July 11, 2006 | David F. Coppedge

Saturn E-Ring Oxygen Bubble Blown by Enceladus

From a distance, the little moon Enceladus at Saturn looks for all the world like a leaking water balloon.  The Cassini Mission just released a new photo of Enceladus that fits that description well.  The plumes are faintly visible emanating from the south pole of the 300-mile-across moon as it orbits beyond the rings.  A second photo was released July 7; both were taken about 2.4 million miles away from Enceladus, and a third on July 19 with Rhea in the background.
    Two years ago, Cassini scientists were puzzled by a surge of oxygen detected in the E-ring as the spacecraft closed in on the planet (see 07/02/2004).  At first they thought some moonlets had collided in the extended, ephemeral ring of micron-sized particles.  It now turns out, according to another Cassini press release June 29, that Enceladus fits the bill as the source.  “We were able to measure the shape of the cloud, estimate the amount of water it contained and the rate it would be destroyed and produce oxygen,” said Larry Esposito, leader of the ultraviolet instrument team.  The little moon puts out a million tons of water.

The mystery of the atomic oxygen was solved.  At the same time, its source, the diminutive Enceladus revealed itself to be completely different than the cold, dead icy moon it should have been.  Small as it is, it has an internal heat source and is geologically active.  Its geysers throw out enough water vapor and ice to maintain the moon’s atmosphere, feed the vast E ring, and decompose into clouds of oxygen like the one first spotted by Cassini on its way to Saturn.
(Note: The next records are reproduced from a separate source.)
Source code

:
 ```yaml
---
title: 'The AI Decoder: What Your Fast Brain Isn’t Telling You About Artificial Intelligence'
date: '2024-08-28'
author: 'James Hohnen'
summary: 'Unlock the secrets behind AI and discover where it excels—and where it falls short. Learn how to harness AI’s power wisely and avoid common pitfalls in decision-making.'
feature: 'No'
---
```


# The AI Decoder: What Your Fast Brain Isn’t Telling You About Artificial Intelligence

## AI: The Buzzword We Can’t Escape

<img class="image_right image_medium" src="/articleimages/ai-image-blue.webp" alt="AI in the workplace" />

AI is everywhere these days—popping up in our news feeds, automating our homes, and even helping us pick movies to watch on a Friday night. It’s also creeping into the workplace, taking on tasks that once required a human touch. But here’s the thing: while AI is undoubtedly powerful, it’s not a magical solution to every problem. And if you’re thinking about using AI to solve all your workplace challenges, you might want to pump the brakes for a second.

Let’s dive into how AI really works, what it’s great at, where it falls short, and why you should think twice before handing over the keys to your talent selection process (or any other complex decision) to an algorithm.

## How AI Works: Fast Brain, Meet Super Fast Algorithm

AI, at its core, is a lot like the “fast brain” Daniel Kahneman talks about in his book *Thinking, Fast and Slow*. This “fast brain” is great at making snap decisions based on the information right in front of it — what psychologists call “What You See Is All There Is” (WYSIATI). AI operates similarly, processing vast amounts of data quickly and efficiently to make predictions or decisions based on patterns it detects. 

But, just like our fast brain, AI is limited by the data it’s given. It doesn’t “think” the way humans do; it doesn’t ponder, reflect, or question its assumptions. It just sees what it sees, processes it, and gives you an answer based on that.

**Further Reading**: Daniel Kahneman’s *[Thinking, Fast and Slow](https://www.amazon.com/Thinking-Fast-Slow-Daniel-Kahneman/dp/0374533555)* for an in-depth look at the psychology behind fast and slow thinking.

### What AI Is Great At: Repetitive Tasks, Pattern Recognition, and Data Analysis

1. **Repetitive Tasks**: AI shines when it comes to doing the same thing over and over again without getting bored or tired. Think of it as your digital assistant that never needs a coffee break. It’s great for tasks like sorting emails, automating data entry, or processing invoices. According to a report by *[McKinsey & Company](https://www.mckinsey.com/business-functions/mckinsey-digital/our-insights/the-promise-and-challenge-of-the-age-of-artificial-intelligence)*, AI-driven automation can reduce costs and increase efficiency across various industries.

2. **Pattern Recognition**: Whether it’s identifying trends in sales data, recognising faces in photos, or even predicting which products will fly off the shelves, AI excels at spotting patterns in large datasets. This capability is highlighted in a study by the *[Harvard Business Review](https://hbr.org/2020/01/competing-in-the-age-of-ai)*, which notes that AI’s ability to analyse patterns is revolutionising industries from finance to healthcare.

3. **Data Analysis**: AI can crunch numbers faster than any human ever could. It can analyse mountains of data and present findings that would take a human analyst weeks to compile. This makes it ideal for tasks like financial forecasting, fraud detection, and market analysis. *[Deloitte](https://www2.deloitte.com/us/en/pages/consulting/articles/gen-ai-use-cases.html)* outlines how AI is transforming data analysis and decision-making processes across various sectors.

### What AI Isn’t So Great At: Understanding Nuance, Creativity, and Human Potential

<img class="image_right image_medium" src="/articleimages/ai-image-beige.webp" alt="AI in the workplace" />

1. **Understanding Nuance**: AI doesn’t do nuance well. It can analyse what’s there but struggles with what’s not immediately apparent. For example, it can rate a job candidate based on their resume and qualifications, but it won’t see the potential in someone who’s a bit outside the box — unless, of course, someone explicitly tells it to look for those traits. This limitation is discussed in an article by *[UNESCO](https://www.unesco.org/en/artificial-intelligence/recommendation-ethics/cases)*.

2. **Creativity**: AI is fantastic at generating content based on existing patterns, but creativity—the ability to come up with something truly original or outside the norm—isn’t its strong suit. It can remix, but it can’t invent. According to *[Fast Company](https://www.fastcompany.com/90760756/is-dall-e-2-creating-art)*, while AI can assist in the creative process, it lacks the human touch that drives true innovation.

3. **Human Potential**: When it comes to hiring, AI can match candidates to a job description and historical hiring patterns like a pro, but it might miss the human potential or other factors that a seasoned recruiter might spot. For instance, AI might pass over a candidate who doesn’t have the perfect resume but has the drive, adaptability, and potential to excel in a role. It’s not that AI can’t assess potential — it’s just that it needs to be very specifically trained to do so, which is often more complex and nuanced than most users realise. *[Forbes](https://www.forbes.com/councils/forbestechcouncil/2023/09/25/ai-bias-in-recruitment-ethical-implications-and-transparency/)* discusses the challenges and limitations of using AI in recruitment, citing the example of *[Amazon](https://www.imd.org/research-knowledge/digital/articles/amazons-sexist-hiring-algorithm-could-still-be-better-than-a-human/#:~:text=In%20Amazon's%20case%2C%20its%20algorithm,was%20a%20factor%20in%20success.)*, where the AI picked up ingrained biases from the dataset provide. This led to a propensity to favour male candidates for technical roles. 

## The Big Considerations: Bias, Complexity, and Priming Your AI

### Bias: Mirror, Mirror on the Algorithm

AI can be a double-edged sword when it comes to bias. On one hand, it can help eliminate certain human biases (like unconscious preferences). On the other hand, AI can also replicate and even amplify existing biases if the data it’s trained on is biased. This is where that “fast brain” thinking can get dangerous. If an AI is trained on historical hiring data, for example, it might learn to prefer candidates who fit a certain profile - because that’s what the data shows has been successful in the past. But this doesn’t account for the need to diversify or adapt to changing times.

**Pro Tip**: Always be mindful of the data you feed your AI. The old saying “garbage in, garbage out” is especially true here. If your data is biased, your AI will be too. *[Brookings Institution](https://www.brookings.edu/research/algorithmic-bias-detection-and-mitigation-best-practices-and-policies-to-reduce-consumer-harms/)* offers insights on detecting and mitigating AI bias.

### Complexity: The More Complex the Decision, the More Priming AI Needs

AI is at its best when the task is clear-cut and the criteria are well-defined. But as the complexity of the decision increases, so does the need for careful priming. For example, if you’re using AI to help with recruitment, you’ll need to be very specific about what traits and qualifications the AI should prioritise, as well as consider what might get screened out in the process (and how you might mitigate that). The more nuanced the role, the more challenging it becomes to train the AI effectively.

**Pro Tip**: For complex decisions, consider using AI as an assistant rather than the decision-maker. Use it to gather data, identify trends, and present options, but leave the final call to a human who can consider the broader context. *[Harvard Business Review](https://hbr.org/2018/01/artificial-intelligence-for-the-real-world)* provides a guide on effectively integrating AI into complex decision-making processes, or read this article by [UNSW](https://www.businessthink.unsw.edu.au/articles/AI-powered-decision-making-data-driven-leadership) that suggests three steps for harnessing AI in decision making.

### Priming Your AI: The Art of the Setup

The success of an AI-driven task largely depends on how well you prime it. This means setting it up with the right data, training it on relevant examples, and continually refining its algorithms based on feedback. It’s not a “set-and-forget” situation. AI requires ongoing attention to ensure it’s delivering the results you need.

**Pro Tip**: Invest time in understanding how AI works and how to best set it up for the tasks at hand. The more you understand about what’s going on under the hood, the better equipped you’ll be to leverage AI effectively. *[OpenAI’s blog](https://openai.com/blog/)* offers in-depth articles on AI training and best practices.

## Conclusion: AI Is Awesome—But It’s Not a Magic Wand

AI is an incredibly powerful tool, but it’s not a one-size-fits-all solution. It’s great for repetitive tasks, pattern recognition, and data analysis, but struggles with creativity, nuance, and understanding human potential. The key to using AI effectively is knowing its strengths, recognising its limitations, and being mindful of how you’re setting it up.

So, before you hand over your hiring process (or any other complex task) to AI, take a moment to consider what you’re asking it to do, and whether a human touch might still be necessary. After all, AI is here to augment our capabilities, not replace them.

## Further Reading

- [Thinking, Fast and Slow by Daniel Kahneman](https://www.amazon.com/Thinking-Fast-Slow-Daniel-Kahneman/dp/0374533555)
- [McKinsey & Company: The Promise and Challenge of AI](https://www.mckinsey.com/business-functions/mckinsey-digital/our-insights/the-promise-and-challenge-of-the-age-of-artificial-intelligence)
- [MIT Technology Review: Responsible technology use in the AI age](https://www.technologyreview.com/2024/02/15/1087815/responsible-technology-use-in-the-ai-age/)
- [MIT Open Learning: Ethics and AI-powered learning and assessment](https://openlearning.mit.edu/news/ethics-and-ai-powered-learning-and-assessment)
A third Cassini press release from July 5 said that the E-ring has structure.  There’s an arc of bright material racing around the ring (movie), and two distinct bands of material (see Space Science Institute press release).  Scientists are not sure what is causing these orbital dynamics, but hope to get a closer look at Enceladus on March 12, 2008 when the spacecraft flies within 100 miles of its surface.  There are five distant flybys (25,000 to 70,000 miles) before then.
    Cassini was launched on October 15, 1997 and arrived at Saturn seven years later, on July 1, 2004.  Enceladus is sure to be a target of the extended mission that begins July 2008 for three more years, through 2011 – perhaps even longer if all systems continue to function.
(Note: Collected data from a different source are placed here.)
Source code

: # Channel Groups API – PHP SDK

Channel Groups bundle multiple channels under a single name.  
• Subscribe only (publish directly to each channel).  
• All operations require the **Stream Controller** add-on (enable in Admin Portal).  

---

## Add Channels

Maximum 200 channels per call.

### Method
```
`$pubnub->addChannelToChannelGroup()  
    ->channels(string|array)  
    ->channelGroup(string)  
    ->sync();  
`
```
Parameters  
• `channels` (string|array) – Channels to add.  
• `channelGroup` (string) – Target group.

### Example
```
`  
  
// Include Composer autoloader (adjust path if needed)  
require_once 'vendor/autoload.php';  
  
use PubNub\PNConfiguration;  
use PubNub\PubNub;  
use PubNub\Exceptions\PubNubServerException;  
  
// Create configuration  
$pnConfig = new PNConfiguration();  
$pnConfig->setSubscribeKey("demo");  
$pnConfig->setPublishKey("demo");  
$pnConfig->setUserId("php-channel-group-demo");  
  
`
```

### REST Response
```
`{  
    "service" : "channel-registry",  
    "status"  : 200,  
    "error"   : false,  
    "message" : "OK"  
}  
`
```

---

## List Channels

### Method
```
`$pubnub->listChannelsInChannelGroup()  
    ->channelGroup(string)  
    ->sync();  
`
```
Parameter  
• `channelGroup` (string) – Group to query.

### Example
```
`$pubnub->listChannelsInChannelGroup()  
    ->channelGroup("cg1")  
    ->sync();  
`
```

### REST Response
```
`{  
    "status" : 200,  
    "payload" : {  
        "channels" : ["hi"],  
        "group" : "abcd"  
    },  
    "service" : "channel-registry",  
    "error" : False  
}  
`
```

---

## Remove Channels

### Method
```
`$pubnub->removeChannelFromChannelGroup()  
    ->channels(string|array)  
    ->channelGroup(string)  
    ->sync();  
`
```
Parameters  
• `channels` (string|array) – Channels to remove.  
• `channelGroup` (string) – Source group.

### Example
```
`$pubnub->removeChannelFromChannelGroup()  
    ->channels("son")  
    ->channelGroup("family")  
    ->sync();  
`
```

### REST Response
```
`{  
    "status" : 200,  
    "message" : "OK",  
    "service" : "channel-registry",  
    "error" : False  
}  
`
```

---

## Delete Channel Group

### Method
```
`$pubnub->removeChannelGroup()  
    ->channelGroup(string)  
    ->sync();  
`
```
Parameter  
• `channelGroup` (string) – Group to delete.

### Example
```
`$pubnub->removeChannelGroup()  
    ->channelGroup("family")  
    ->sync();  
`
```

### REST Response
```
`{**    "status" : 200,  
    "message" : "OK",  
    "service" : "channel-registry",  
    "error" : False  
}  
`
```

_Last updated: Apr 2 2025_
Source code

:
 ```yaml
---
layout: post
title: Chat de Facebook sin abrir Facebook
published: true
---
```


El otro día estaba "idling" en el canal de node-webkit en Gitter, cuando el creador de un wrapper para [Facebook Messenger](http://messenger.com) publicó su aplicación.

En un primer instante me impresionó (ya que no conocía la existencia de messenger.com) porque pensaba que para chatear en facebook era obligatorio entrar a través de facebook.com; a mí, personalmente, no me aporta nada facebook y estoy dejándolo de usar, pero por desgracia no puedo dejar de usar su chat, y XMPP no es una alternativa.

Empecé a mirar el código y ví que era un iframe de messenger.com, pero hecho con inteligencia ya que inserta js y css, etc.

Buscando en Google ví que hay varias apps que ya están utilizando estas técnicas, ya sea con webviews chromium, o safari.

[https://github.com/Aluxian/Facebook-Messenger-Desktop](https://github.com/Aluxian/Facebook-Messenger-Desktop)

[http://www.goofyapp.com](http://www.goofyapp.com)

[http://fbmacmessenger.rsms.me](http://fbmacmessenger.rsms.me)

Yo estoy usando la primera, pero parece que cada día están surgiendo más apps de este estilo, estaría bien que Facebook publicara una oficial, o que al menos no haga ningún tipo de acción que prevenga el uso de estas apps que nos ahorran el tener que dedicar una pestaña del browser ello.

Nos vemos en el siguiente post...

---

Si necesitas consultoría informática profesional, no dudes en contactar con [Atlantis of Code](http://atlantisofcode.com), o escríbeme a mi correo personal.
Enceladus is one of the biggest surprises of the entire highly successful, surprise-laden Cassini mission.  Scientists expected Enceladus would be a highlight, and it sure has fulfilled that prophecy.  What is heating up this little moon?  They have no answer at this time.  The usual suspects (radioactive heating, tidal flexing) fall short by a factor of 10.
    More observations will be needed to constrain the variability of the jets.  If the early 2004 output was an unusually large outburst, how often do similar bursts occur?  Pictures at each encounter suggest a continual ejection of a substantial mass of material.  Could Enceladus really have been spouting this much ice for billions of years?  How could a small moon, smaller than other Saturnian moons with no signs of activity, have maintained an internal heat source since its origin up to 2006?  Planetary scientists are attempting to come up with explanations after the fact, but finding a small moon jetting water out of one pole was surely not what their theories – or imaginations – predicted.